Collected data

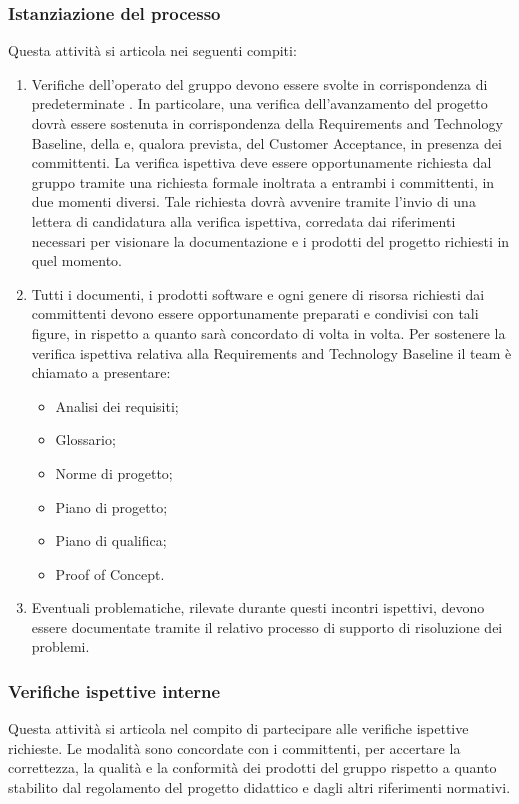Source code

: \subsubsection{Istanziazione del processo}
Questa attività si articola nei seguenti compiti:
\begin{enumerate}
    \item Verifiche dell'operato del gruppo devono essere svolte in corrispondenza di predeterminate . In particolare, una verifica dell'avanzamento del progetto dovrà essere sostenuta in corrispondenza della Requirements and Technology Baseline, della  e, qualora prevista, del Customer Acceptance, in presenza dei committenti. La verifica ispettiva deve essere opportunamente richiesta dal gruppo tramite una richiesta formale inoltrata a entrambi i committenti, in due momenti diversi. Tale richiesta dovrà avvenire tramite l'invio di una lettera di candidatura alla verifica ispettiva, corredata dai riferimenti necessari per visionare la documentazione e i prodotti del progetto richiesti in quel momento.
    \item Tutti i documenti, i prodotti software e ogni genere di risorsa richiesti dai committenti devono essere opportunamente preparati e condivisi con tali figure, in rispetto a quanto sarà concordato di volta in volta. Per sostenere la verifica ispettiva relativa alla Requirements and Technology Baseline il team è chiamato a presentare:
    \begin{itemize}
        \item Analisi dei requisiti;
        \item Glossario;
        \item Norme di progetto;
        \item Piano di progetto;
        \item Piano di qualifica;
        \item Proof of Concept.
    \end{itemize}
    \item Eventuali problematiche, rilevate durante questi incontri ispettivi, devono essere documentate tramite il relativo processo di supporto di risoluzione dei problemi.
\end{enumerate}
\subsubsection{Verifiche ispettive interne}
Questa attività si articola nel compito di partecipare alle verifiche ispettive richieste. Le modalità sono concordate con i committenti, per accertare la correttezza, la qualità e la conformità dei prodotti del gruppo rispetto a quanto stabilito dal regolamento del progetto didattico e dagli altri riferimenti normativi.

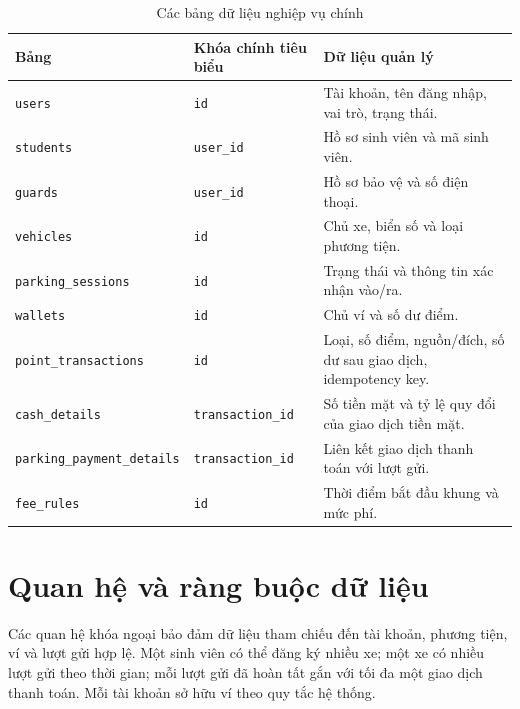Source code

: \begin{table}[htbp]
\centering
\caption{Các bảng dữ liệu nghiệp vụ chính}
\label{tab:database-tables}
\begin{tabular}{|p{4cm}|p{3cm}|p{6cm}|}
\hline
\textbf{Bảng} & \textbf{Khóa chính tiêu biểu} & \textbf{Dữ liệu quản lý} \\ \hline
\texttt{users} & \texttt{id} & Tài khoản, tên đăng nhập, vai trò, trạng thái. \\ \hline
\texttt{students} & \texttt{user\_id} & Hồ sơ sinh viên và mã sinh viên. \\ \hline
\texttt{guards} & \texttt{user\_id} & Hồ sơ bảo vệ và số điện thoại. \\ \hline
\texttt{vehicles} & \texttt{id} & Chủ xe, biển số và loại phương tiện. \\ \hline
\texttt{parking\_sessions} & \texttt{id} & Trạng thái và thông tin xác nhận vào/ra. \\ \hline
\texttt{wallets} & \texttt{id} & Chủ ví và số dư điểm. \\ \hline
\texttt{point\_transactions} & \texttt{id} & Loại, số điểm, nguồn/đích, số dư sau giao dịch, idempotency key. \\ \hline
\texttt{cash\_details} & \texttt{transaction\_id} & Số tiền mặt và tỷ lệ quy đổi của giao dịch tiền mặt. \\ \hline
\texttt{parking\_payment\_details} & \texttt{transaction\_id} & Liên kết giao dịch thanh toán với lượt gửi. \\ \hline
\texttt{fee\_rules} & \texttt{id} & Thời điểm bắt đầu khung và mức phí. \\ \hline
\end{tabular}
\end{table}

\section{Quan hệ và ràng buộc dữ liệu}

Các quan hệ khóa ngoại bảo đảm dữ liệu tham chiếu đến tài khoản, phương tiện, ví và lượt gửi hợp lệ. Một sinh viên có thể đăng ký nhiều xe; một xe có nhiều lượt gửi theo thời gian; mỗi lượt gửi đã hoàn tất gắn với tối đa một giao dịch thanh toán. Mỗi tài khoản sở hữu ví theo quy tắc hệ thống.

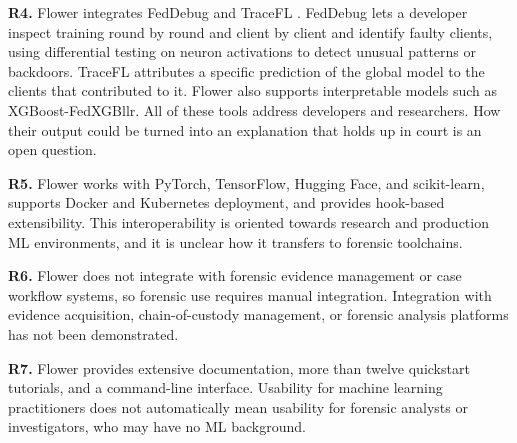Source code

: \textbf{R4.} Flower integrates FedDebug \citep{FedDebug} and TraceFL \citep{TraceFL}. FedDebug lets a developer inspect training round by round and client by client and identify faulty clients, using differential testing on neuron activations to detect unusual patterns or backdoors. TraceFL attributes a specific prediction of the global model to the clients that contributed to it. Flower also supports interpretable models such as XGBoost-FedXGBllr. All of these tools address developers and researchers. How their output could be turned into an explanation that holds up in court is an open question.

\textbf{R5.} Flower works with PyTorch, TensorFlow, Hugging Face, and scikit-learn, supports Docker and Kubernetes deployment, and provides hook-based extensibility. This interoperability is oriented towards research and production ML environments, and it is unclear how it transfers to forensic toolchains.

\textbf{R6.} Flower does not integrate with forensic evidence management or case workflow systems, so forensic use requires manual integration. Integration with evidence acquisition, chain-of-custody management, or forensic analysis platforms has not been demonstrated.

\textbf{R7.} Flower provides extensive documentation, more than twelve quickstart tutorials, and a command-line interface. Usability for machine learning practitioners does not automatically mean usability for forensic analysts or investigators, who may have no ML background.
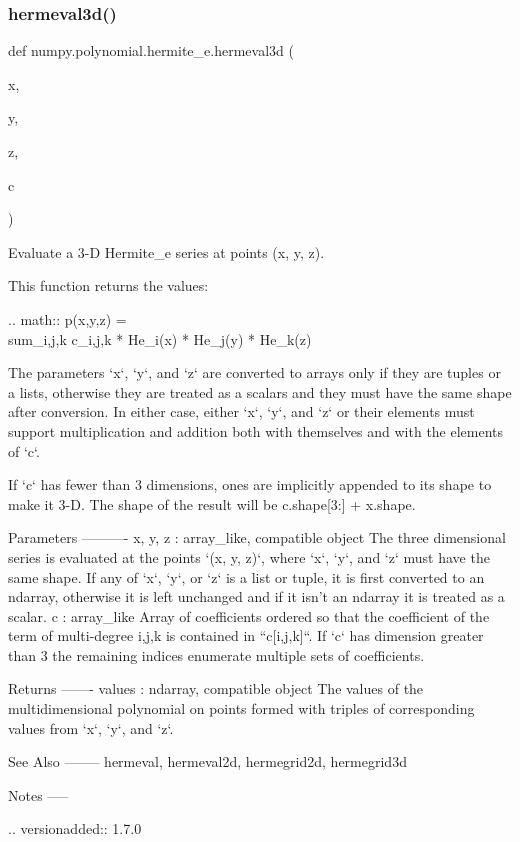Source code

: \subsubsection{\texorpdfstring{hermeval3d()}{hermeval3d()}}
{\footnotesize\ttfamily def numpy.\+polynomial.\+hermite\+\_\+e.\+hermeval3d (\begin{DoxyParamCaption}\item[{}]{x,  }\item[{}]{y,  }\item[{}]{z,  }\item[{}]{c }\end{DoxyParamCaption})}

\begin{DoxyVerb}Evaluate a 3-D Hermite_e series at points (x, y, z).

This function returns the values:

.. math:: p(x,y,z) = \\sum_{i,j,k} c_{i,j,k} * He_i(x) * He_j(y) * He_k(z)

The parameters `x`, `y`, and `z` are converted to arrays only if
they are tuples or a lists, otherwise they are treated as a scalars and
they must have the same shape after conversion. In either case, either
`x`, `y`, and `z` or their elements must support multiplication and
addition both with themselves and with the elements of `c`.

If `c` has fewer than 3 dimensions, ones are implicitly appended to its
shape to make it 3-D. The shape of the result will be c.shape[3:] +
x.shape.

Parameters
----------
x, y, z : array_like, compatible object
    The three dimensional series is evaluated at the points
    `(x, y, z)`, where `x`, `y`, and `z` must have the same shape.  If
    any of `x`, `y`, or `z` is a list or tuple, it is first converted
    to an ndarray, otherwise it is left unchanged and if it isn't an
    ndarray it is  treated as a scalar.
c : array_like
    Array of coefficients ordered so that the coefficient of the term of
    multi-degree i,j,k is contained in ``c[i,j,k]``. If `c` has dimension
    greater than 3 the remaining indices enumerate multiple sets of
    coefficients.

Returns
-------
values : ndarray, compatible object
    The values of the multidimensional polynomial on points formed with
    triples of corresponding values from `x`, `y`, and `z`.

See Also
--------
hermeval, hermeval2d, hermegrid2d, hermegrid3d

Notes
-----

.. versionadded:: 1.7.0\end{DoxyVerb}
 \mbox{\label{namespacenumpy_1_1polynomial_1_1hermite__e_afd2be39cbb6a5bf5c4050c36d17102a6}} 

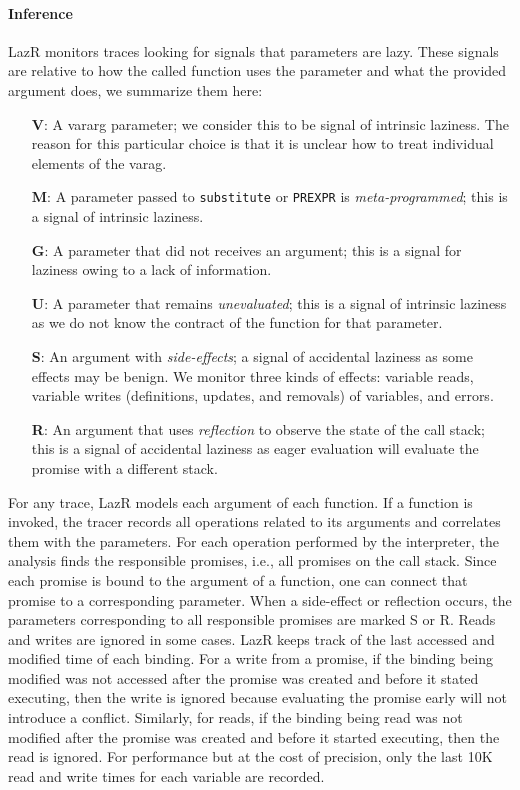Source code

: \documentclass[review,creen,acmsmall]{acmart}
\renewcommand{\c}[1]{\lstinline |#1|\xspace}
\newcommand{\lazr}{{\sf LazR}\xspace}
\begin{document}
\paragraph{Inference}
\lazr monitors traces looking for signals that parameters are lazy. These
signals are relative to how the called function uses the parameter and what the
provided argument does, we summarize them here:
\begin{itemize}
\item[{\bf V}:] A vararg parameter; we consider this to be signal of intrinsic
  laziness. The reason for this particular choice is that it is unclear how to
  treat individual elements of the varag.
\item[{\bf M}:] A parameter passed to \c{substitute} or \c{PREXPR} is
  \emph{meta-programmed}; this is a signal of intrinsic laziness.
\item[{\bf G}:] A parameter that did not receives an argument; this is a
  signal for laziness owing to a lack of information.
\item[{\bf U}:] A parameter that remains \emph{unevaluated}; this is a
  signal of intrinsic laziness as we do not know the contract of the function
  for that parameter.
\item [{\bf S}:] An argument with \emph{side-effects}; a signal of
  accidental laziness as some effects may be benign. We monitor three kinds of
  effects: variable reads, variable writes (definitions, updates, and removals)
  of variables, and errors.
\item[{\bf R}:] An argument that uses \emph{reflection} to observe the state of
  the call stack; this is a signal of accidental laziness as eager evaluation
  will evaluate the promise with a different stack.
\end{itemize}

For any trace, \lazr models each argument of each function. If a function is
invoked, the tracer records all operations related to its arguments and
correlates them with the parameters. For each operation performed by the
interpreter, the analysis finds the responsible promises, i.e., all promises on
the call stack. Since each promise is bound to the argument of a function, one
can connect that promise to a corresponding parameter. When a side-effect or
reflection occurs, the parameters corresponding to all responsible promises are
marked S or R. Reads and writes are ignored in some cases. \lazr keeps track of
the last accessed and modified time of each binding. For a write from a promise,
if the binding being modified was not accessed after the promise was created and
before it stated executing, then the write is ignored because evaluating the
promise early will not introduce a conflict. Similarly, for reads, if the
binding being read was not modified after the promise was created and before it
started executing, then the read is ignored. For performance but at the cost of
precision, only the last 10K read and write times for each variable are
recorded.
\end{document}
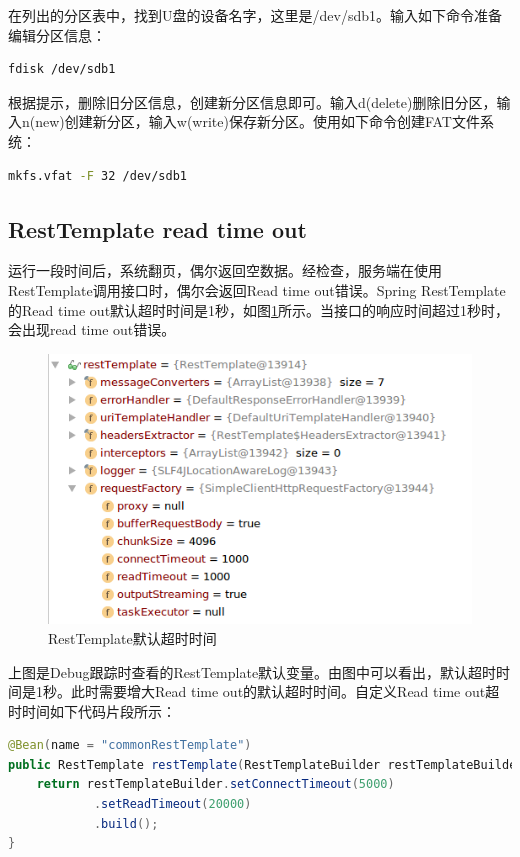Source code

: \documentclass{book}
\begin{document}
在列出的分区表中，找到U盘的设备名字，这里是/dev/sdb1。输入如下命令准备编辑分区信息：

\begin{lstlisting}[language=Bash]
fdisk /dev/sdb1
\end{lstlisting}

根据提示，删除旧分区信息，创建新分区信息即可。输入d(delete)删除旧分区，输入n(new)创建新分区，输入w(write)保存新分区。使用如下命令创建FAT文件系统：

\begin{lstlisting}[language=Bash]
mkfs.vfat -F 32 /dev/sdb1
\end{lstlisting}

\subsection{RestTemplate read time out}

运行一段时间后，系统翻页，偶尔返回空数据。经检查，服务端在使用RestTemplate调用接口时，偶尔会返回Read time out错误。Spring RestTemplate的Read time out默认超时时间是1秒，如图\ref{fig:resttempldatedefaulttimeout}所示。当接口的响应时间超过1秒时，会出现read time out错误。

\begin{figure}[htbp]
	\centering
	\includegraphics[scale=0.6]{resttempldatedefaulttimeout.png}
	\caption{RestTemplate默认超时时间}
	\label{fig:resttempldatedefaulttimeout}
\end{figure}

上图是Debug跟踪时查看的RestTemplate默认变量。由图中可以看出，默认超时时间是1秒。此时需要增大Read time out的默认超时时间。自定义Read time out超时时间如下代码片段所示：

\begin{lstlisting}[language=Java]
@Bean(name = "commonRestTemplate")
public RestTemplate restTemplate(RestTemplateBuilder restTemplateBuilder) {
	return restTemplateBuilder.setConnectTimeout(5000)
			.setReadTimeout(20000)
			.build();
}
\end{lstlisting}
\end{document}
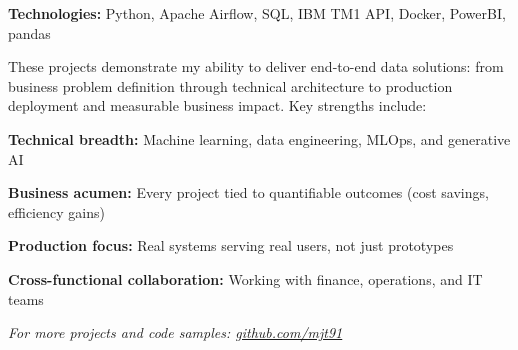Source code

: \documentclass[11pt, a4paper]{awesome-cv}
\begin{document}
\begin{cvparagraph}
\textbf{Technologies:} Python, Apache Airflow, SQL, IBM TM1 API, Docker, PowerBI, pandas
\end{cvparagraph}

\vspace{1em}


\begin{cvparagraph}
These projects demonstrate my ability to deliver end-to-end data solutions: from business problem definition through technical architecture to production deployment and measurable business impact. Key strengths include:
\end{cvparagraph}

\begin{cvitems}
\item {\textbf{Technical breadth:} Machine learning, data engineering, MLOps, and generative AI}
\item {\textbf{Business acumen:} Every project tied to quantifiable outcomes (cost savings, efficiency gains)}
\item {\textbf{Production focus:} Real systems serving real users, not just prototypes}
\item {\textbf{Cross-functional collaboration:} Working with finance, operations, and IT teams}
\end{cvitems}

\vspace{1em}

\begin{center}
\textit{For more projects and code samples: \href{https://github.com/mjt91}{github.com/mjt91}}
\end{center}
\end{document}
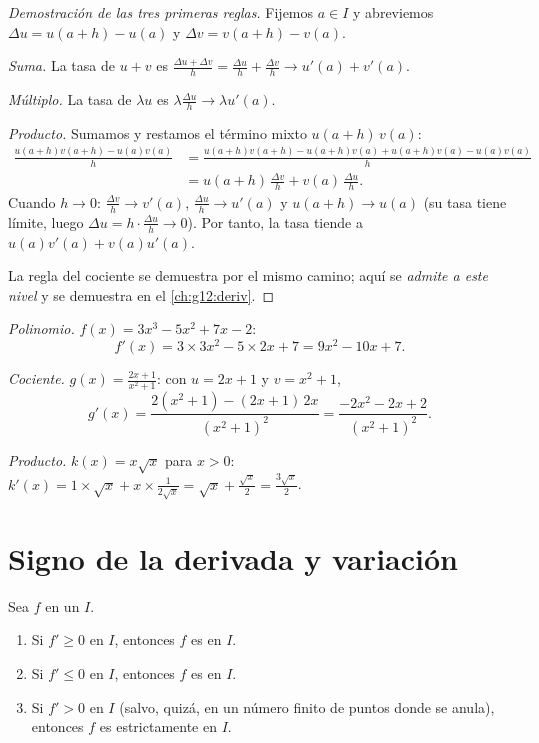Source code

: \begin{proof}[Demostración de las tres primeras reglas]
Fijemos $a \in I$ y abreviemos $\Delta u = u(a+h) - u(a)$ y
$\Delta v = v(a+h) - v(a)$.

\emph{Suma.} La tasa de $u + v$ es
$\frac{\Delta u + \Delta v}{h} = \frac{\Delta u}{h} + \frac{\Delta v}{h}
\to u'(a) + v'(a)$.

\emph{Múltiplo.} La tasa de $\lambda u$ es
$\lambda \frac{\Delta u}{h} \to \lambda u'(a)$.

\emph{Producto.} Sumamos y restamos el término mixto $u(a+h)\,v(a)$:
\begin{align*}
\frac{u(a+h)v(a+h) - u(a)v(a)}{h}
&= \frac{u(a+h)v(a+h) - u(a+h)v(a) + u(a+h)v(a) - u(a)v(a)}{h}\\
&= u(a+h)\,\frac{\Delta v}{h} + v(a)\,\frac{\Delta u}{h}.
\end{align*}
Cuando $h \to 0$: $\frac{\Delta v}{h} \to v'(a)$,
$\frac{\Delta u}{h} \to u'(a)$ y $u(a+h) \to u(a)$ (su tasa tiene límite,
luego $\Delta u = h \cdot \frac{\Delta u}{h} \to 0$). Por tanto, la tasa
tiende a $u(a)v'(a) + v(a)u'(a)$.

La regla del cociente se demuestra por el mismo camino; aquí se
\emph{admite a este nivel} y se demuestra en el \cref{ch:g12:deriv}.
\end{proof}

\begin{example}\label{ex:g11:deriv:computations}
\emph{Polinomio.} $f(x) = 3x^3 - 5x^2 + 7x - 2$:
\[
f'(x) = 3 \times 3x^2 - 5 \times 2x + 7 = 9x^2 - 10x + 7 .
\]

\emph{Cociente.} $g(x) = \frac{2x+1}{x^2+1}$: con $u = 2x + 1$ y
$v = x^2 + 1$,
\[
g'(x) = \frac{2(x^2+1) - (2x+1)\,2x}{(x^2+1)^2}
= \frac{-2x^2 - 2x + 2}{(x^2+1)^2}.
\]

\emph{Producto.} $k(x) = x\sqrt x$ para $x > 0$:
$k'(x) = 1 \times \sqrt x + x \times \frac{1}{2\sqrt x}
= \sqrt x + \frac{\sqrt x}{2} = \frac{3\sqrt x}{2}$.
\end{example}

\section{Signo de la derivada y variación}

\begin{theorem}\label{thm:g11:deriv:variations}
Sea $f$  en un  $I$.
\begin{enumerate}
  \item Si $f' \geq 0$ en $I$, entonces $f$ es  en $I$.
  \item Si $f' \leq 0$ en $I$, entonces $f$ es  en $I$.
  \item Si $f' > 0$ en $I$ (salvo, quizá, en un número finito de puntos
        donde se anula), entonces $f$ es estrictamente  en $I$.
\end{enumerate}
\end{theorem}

● Directions: Could you filter the entries above for lines holding the string "object" and copy them?

● Result:
x, y, z : array_like, compatible object
values : ndarray, compatible object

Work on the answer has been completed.